My DMM on the other hand is not terribly satisfying, and being that I use that more than any other tool on my bench, I'm thinking I'll skip the DSO and spend the money on a handheld meter. The question is, which one?
I basically want a DMM in the $200-$400 price range that will make me happy and proud to own for a long time. I'm basing most comparisons on the Fluke 87-V, which is what I'm leaning towards for $310 on amazon. I'm also looking at the agilent U1271A ($340, a little higher in the range I'd like to spend), and the agilent 1242B. My thinking now is that the 1242B is, in lots of ways, sufficient for my needs, and where the other two jockey on some specs, it's basically the floor of either of the others. I do lots of rocket work, so one thing that's important is a good temp range (full k-type, -200-1300C), and j-type would be nice, but only the $370 1272A has that, and I'm not sure I want to spend that much. Both the fluke and the lower-end agilent come up short in this area, while the 1271 has a great temp range.

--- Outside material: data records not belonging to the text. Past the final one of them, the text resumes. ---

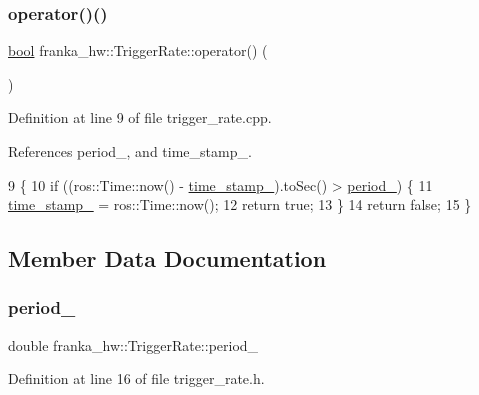 \subsubsection{\texorpdfstring{operator()()}{operator()()}}
{\footnotesize\ttfamily \hyperlink{classbool}{bool} franka\+\_\+hw\+::\+Trigger\+Rate\+::operator() (\begin{DoxyParamCaption}{ }\end{DoxyParamCaption})}



Definition at line 9 of file trigger\+\_\+rate.\+cpp.



References period\+\_\+, and time\+\_\+stamp\+\_\+.


\begin{DoxyCode}
9                              \{
10   \textcolor{keywordflow}{if} ((ros::Time::now() - \hyperlink{classfranka__hw_1_1TriggerRate_a6cbf0023238a654a03405b33ef8272b5}{time\_stamp\_}).toSec() > \hyperlink{classfranka__hw_1_1TriggerRate_a447516b7353ac0f006eac0ad6c76a0d1}{period\_}) \{
11     \hyperlink{classfranka__hw_1_1TriggerRate_a6cbf0023238a654a03405b33ef8272b5}{time\_stamp\_} = ros::Time::now();
12     \textcolor{keywordflow}{return} \textcolor{keyword}{true};
13   \}
14   \textcolor{keywordflow}{return} \textcolor{keyword}{false};
15 \}
\end{DoxyCode}


\subsection{Member Data Documentation}
\mbox{\label{classfranka__hw_1_1TriggerRate_a447516b7353ac0f006eac0ad6c76a0d1}} 
\subsubsection{\texorpdfstring{period\+\_\+}{period\_}}
{\footnotesize\ttfamily double franka\+\_\+hw\+::\+Trigger\+Rate\+::period\+\_\+\hspace{0.3cm}{\ttfamily [private]}}



Definition at line 16 of file trigger\+\_\+rate.\+h.



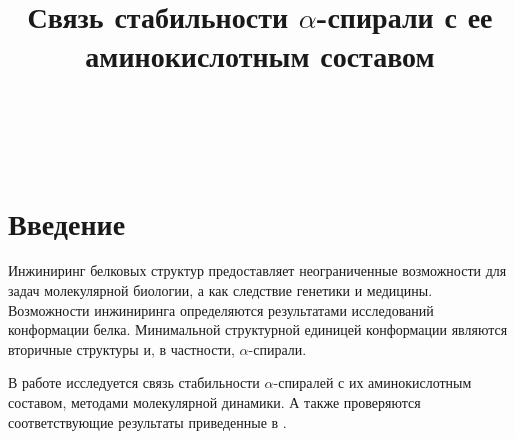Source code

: \documentclass[
11pt,%
tightenlines,%
twoside,%
onecolumn,%
nofloats,%
nobibnotes,%
nofootinbib,%
superscriptaddress,%
noshowpacs,%
centertags]%
{revtex4}
\begin{document}

\title{Связь стабильности $\alpha$-спирали с ее аминокислотным составом}

\author{~}

\author{~}


\received{: \today} %





\maketitle

\section{Введение}
Инжиниринг белковых структур предоставляет неограниченные возможности для задач молекулярной биологии,
а как следствие генетики и медицины. 
Возможности инжиниринга определяются результатами исследований конформации белка.
Минимальной структурной единицей конформации являются вторичные структуры и, в частности, $\alpha$-спирали.\par
В работе исследуется связь стабильности $\alpha$-спиралей с их аминокислотным составом,
методами молекулярной динамики. 
А также проверяются соответствующие результаты приведенные в \cite{texbook}.
\end{document}
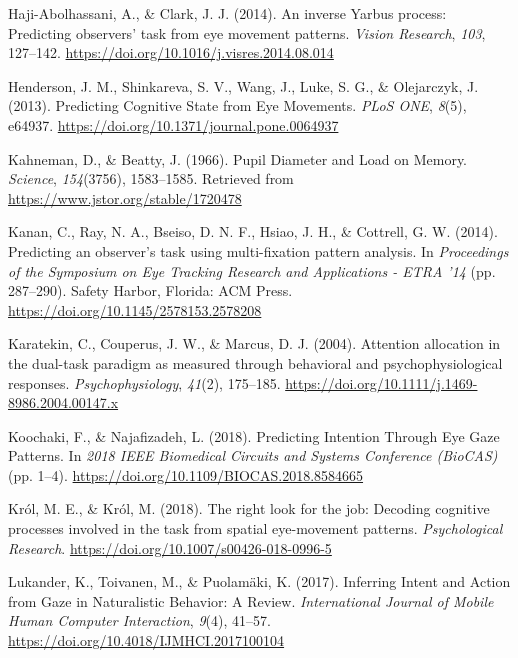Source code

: \documentclass[
  english,
  man,floatsintext]{apa6}
\begin{document}
\leavevmode\hypertarget{ref-haji-abolhassaniInverseYarbusProcess2014}{}%
Haji-Abolhassani, A., \& Clark, J. J. (2014). An inverse Yarbus process: Predicting observers' task from eye movement patterns. \emph{Vision Research}, \emph{103}, 127--142. \url{https://doi.org/10.1016/j.visres.2014.08.014}

\leavevmode\hypertarget{ref-hendersonPredictingCognitiveState2013a}{}%
Henderson, J. M., Shinkareva, S. V., Wang, J., Luke, S. G., \& Olejarczyk, J. (2013). Predicting Cognitive State from Eye Movements. \emph{PLoS ONE}, \emph{8}(5), e64937. \url{https://doi.org/10.1371/journal.pone.0064937}

\leavevmode\hypertarget{ref-kahnemanPupilDiameterLoad1966}{}%
Kahneman, D., \& Beatty, J. (1966). Pupil Diameter and Load on Memory. \emph{Science}, \emph{154}(3756), 1583--1585. Retrieved from \url{https://www.jstor.org/stable/1720478}

\leavevmode\hypertarget{ref-kananPredictingObserverTask2014}{}%
Kanan, C., Ray, N. A., Bseiso, D. N. F., Hsiao, J. H., \& Cottrell, G. W. (2014). Predicting an observer's task using multi-fixation pattern analysis. In \emph{Proceedings of the Symposium on Eye Tracking Research and Applications - ETRA '14} (pp. 287--290). Safety Harbor, Florida: ACM Press. \url{https://doi.org/10.1145/2578153.2578208}

\leavevmode\hypertarget{ref-karatekinAttentionAllocationDualtask2004}{}%
Karatekin, C., Couperus, J. W., \& Marcus, D. J. (2004). Attention allocation in the dual-task paradigm as measured through behavioral and psychophysiological responses. \emph{Psychophysiology}, \emph{41}(2), 175--185. \url{https://doi.org/10.1111/j.1469-8986.2004.00147.x}

\leavevmode\hypertarget{ref-koochakiPredictingIntentionEye2018}{}%
Koochaki, F., \& Najafizadeh, L. (2018). Predicting Intention Through Eye Gaze Patterns. In \emph{2018 IEEE Biomedical Circuits and Systems Conference (BioCAS)} (pp. 1--4). \url{https://doi.org/10.1109/BIOCAS.2018.8584665}

\leavevmode\hypertarget{ref-krolRightLookJob2018}{}%
Król, M. E., \& Król, M. (2018). The right look for the job: Decoding cognitive processes involved in the task from spatial eye-movement patterns. \emph{Psychological Research}. \url{https://doi.org/10.1007/s00426-018-0996-5}

\leavevmode\hypertarget{ref-lukanderInferringIntentAction2017}{}%
Lukander, K., Toivanen, M., \& Puolamäki, K. (2017). Inferring Intent and Action from Gaze in Naturalistic Behavior: A Review. \emph{International Journal of Mobile Human Computer Interaction}, \emph{9}(4), 41--57. \url{https://doi.org/10.4018/IJMHCI.2017100104}
\end{document}
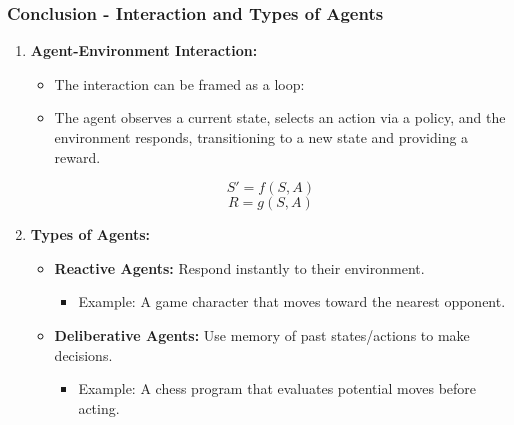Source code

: \documentclass[aspectratio=169]{beamer}
\begin{document}
\begin{frame}[fragile]
  \frametitle{Conclusion - Interaction and Types of Agents}
  \begin{enumerate}[resume]
    \item \textbf{Agent-Environment Interaction:}
    \begin{itemize}
      \item The interaction can be framed as a loop:
      \item The agent observes a current state, selects an action via a policy, and the environment responds, transitioning to a new state and providing a reward.
      \end{itemize}
      \begin{equation}
        S' = f(S, A)
      \end{equation}
      \begin{equation}
        R = g(S, A)
      \end{equation}

    \item \textbf{Types of Agents:}
    \begin{itemize}
      \item \textbf{Reactive Agents:} Respond instantly to their environment.
      \begin{itemize}
        \item Example: A game character that moves toward the nearest opponent.
      \end{itemize}
      \item \textbf{Deliberative Agents:} Use memory of past states/actions to make decisions.
      \begin{itemize}
        \item Example: A chess program that evaluates potential moves before acting.
      \end{itemize}
    \end{itemize}
  \end{enumerate}
\end{frame}
\end{document}
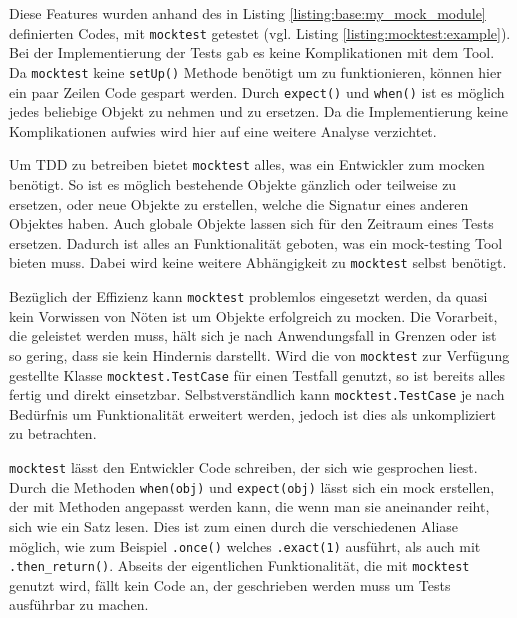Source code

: Diese Features wurden anhand des in Listing \ref{listing:base:my_mock_module}
definierten Codes, mit \lstinline{mocktest} getestet (vgl. Listing
\ref{listing:mocktest:example}). Bei der Implementierung der Tests gab es keine
Komplikationen mit dem Tool. Da \lstinline{mocktest} keine \lstinline{setUp()}
Methode benötigt um zu funktionieren, können hier ein paar Zeilen Code gespart
werden. Durch \lstinline{expect()} und \lstinline{when()} ist es möglich jedes
beliebige Objekt zu nehmen und zu ersetzen. Da die Implementierung keine
Komplikationen aufwies wird hier auf eine weitere Analyse verzichtet.
\newline

Um TDD zu betreiben bietet \lstinline{mocktest} alles, was ein Entwickler zum
\gls{mock}en benötigt. So ist es möglich bestehende Objekte gänzlich oder
teilweise zu ersetzen, oder neue Objekte zu erstellen, welche die Signatur eines
anderen Objektes haben. Auch globale Objekte lassen sich für den Zeitraum eines
Tests ersetzen. Dadurch ist alles an Funktionalität geboten, was ein
\gls{mock}-testing Tool bieten muss. Dabei wird keine weitere Abhängigkeit zu
\lstinline{mocktest} selbst benötigt.

Bezüglich der Effizienz kann \lstinline{mocktest} problemlos eingesetzt werden,
da quasi kein Vorwissen von Nöten ist um Objekte erfolgreich zu \gls{mock}en.
Die Vorarbeit, die geleistet werden muss, hält sich je nach Anwendungsfall in
Grenzen oder ist so gering, dass sie kein Hindernis darstellt. Wird die von
\lstinline{mocktest} zur Verfügung gestellte Klasse
\lstinline{mocktest.TestCase} für einen Testfall genutzt, so ist bereits alles
fertig und direkt einsetzbar. Selbstverständlich kann
\lstinline{mocktest.TestCase} je nach Bedürfnis um Funktionalität erweitert
werden, jedoch ist dies als unkompliziert zu betrachten.

\lstinline{mocktest} lässt den Entwickler Code schreiben, der sich wie
gesprochen liest. Durch die Methoden \lstinline{when(obj)} und
\lstinline{expect(obj)} lässt sich ein \Gls{mock} erstellen, der mit Methoden
angepasst werden kann, die wenn man sie aneinander reiht, sich wie ein Satz
lesen. Dies ist zum einen durch die verschiedenen Aliase möglich, wie zum
Beispiel \lstinline{.once()} welches \lstinline{.exact(1)} ausführt, als auch
mit \lstinline{.then_return()}. Abseits der eigentlichen Funktionalität, die
mit \lstinline{mocktest} genutzt wird, fällt kein Code an, der geschrieben
werden muss um Tests ausführbar zu machen.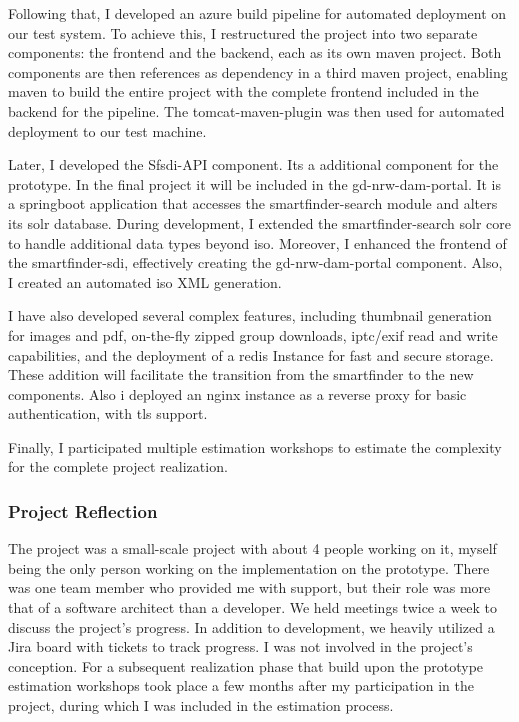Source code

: \documentclass[11pt, titlepage, a4paper]{article}
\begin{document}
Following that, I developed an \Gls{azure} build pipeline for automated deployment on our test system.  To achieve this, I restructured the project into two separate components: the frontend and the backend, each as its own \Gls{maven} project. %
Both components are then references as dependency in a third \Gls{maven} project, enabling \Gls{maven} to build the entire project with the complete frontend included in the backend for the pipeline. The tomcat-maven-plugin was then used for automated deployment to our test machine.

Later, I developed the Sfsdi-API component. Its a additional component for the prototype. In the final project it will be included in the gd-nrw-dam-portal. It is a \Gls{springboot} application that accesses the smartfinder-search module and alters its \Gls{solr} database. During development, I extended the smartfinder-search \Gls{solr} core to handle additional data types beyond \gls{iso}. Moreover, I enhanced the frontend of the smartfinder-sdi, effectively creating the gd-nrw-dam-portal component.
Also, I created an automated \gls{iso} XML generation.

I have also developed several complex features, including thumbnail generation for images and \gls{pdf}, on-the-fly zipped group downloads, \gls{iptc}/\gls{exif} read and write capabilities, and the deployment of a \Gls{redis} Instance for fast and secure storage. These addition will facilitate the transition from the smartfinder to the new components. Also i deployed an \Gls{nginx} instance as a reverse proxy for basic authentication, with \gls{tls} support.

Finally, I participated multiple estimation workshops to estimate the complexity for the complete project realization.

\subsubsection{Project Reflection}
The project was a small-scale project with about 4 people working on it, myself being the only person working on the implementation on the prototype. There was one team member who provided me with support, but their role was more that of a software architect than a developer.
We held meetings twice a week to discuss the project's progress. In addition to development, we heavily utilized a Jira board with tickets to track progress. I was not involved in the project's conception.
For a subsequent realization phase that build upon the prototype estimation workshops took place a few months after my participation in the project, during which I was included in the estimation process.
\end{document}
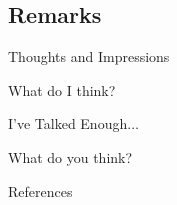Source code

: \documentclass{beamer}
\begin{document}
\subsection{Remarks}

\begin{frame}{Thoughts and Impressions}

  \Huge What do I think?

\end{frame}


\begin{frame}{I've Talked Enough$\ldots$}

  \Huge What do you think?

\end{frame}


\setbeamercovered{}
\beamerdefaultoverlayspecification{}

\begin{frame}[c,allowframebreaks]{References}

\small

\nocite{*}

\itemize

\end{frame}

\end{document}
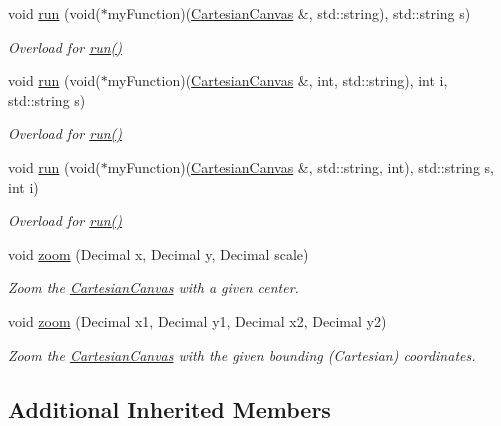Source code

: \begin{DoxyCompactItemize}
void \hyperlink{classtsgl_1_1_cartesian_canvas_a7d76ab9f68d8ce7f76b6be20305a5e95}{run} (void($\ast$my\+Function)(\hyperlink{classtsgl_1_1_cartesian_canvas}{Cartesian\+Canvas} \&, std\+::string), std\+::string s)
\begin{DoxyCompactList}\small\item\em Overload for \hyperlink{classtsgl_1_1_cartesian_canvas_a63a948af53582b713957b872a765dcdb}{run()} \end{DoxyCompactList}\item 
void \hyperlink{classtsgl_1_1_cartesian_canvas_ab0bce76883df5ae48e368a7b7835aefd}{run} (void($\ast$my\+Function)(\hyperlink{classtsgl_1_1_cartesian_canvas}{Cartesian\+Canvas} \&, int, std\+::string), int i, std\+::string s)
\begin{DoxyCompactList}\small\item\em Overload for \hyperlink{classtsgl_1_1_cartesian_canvas_a63a948af53582b713957b872a765dcdb}{run()} \end{DoxyCompactList}\item 
void \hyperlink{classtsgl_1_1_cartesian_canvas_abf52fc46a6fdca1410db6feb3c67a3cd}{run} (void($\ast$my\+Function)(\hyperlink{classtsgl_1_1_cartesian_canvas}{Cartesian\+Canvas} \&, std\+::string, int), std\+::string s, int i)
\begin{DoxyCompactList}\small\item\em Overload for \hyperlink{classtsgl_1_1_cartesian_canvas_a63a948af53582b713957b872a765dcdb}{run()} \end{DoxyCompactList}\item 
void \hyperlink{classtsgl_1_1_cartesian_canvas_a69a378f61868c4c880889c33ec33c992}{zoom} (Decimal x, Decimal y, Decimal scale)
\begin{DoxyCompactList}\small\item\em Zoom the \hyperlink{classtsgl_1_1_cartesian_canvas}{Cartesian\+Canvas} with a given center. \end{DoxyCompactList}\item 
void \hyperlink{classtsgl_1_1_cartesian_canvas_adb1e999087c0ec7e4405d8ebd3ca9760}{zoom} (Decimal x1, Decimal y1, Decimal x2, Decimal y2)
\begin{DoxyCompactList}\small\item\em Zoom the \hyperlink{classtsgl_1_1_cartesian_canvas}{Cartesian\+Canvas} with the given bounding (Cartesian) coordinates. \end{DoxyCompactList}\end{DoxyCompactItemize}
\subsection*{Additional Inherited Members}


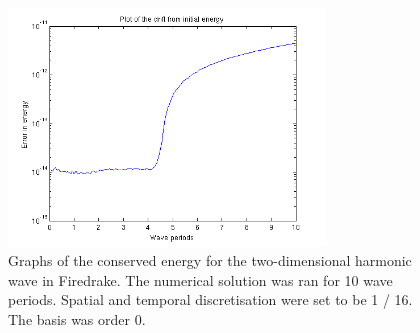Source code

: \documentclass[a4paper,11pt]{article}
\begin{document}
\begin{figure}
    \centering
    \includegraphics[width=0.75\textwidth]{error2dfd.png}
       \caption{Graphs of the conserved energy for the two-dimensional harmonic wave in Firedrake. The numerical solution was ran for 10 wave periods. Spatial and temporal  discretisation were set to be 1 / 16. The basis was order 0.}
        \label{test}
\end{figure}
\end{document}
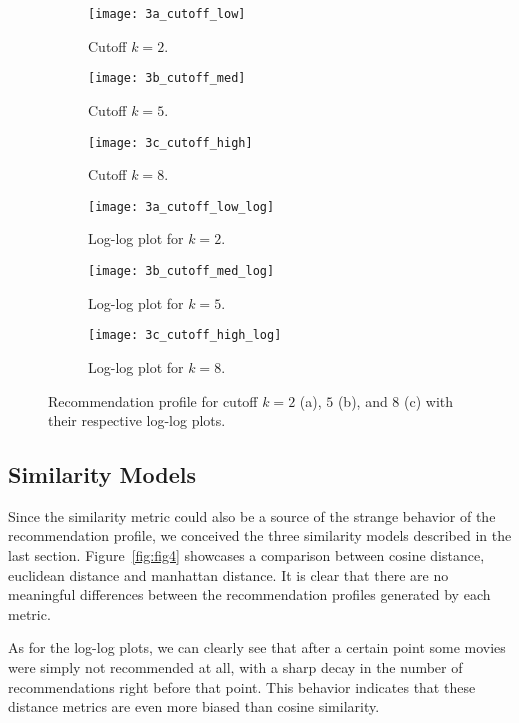 \begin{figure}
  \centering
  \begin{subfigure}{0.3\textwidth}
    \centering
    \texttt{[image: 3a\_cutoff\_low]}
    \caption{Cutoff $k = 2$.\label{fig:fig3a}}
  \end{subfigure}
  \begin{subfigure}{0.3\textwidth}
    \centering
    \texttt{[image: 3b\_cutoff\_med]}
    \caption{Cutoff $k = 5$.\label{fig:fig3b}}
  \end{subfigure}
  \begin{subfigure}{0.3\textwidth}
    \centering
    \texttt{[image: 3c\_cutoff\_high]}
    \caption{Cutoff $k = 8$.\label{fig:fig3c}}
  \end{subfigure}
  \begin{subfigure}{0.3\textwidth}
    \centering
    \texttt{[image: 3a\_cutoff\_low\_log]}
    \caption{Log-log plot for $k = 2$.\label{fig:fig3a}}
  \end{subfigure}
  \begin{subfigure}{0.3\textwidth}
    \centering
    \texttt{[image: 3b\_cutoff\_med\_log]}
    \caption{Log-log plot for $k = 5$.\label{fig:fig3b}}
  \end{subfigure}
  \begin{subfigure}{0.3\textwidth}
    \centering
    \texttt{[image: 3c\_cutoff\_high\_log]}
    \caption{Log-log plot for $k = 8$.\label{fig:fig3c}}
  \end{subfigure}
  \caption{Recommendation profile for cutoff $k = 2$ (a), $5$ (b), and $8$ (c)
    with their respective log-log plots. \label{fig:fig3}}
\end{figure}

\subsection{Similarity Models}
\label{subsec:similarity}

Since the similarity metric could also be a source of the strange behavior of
the recommendation profile, we conceived the three similarity models described
in the last section. Figure~\ref{fig:fig4} showcases a comparison between cosine
distance, euclidean distance and manhattan distance. It is clear that there are
no meaningful differences between the recommendation profiles generated by each
metric.

As for the log-log plots, we can clearly see that after a certain point some
movies were simply not recommended at all, with a sharp decay in the number of
recommendations right before that point. This behavior indicates that these
distance metrics are even more biased than cosine similarity.

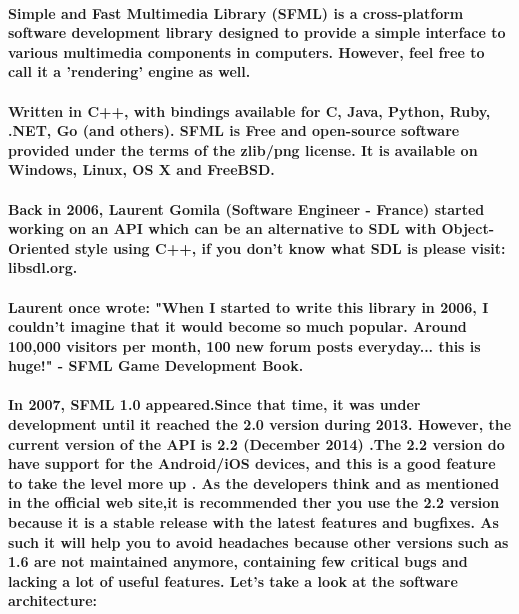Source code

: 
\newpage
\vspace{3cm}
 
\NewsItem{\textcolor[rgb]{0.55,0,0}{\huge Simple and Fast Multimedia Library }}

\paragraph*{Simple and Fast Multimedia Library (SFML) is a cross-platform software development library designed to provide a simple interface to various multimedia components in computers. However, feel free to call it a 'rendering' engine as well.}
\paragraph*{Written in C++, with bindings available for C, Java, Python, Ruby, .NET, Go (and others). SFML is Free and open-source software provided under the terms of the zlib/png license. It is available on Windows, Linux, OS X and FreeBSD.}
\paragraph*{Back in 2006, Laurent Gomila (Software Engineer - France) started working on an API which can be an alternative to SDL with Object-Oriented style using C++, if you don't know what SDL is please visit: libsdl.org.}
\paragraph*{Laurent once wrote: "When I started to write this library in 2006, I couldn't imagine that it would become so much popular. Around 100,000 visitors per month, 100 new forum posts everyday... 
this is huge!" - SFML Game Development Book.}
\paragraph*{In 2007, SFML 1.0 appeared.Since that time, it was under development until it reached the 2.0 version during 2013. However, the current version of the API is 2.2 (December 2014) .The 2.2 version do have support for the Android/iOS devices, and this is a good feature to take the level more up . As the developers think and as mentioned in the official web site,it is recommended ther you use the 2.2 version because it is a stable release  with the latest features and bugfixes. As such it will help you to avoid headaches because other versions such as 1.6 are not maintained anymore, containing  few critical bugs and lacking a lot of useful features. Let's take a look at the software architecture:}
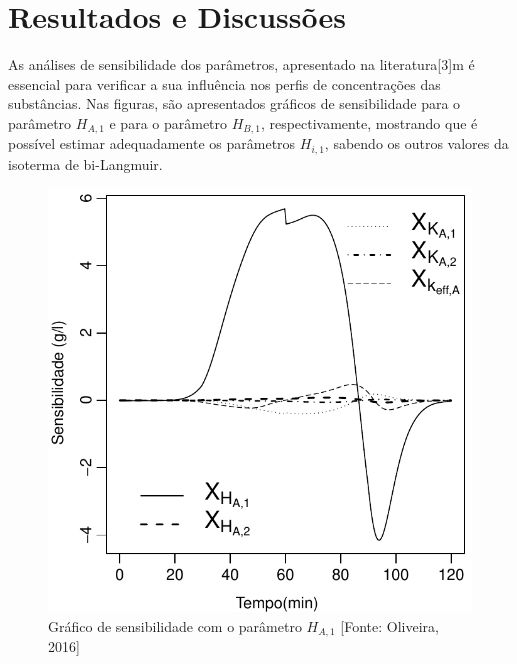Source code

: \documentclass[por]{Template_SBEF}
\begin{document}
\section{Resultados e Discussões}
As análises de sensibilidade dos parâmetros, apresentado na literatura[3]m é essencial para verificar a sua influência nos perfis de concentrações das substâncias. Nas figuras, são apresentados gráficos de sensibilidade para o parâmetro $H_{A,1}$ e para o parâmetro $H_{B,1}$, respectivamente, mostrando que é possível estimar adequadamente os parâmetros $H_{i,1}$, sabendo os outros valores da isoterma de bi-Langmuir.




\begin{figure}[H] 
	\centering
	\includegraphics[width=.8\columnwidth]{Arquivos/SensibilidadeCa-all.pdf} 
	\caption{Gráfico de sensibilidade com o parâmetro $H_{A,1}$ [Fonte: Oliveira, 2016]} 
\end{figure}
\end{document}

So I'm basically stuck between the Fluke: moderate price, everyone loves it, lifetime warranty, great specs, the $340 Agilent: better temp range, mostly the same specs as the fluke, slightly more expensive, 3yr warranty, and the $210 agilent: alright specs (still blows my current Craftsman meter out of the water), AWESOME price.
The other thing I want to make sure of is that I'm not failing to consider any other good meters in this range. If I'm going to be spending $250-$350, are there any lower-end meters that pack in the features I'm looking for? Or do they all basically fall under the won't-last-you-20-years-like-the-fluke-will?
Thanks for the opinions!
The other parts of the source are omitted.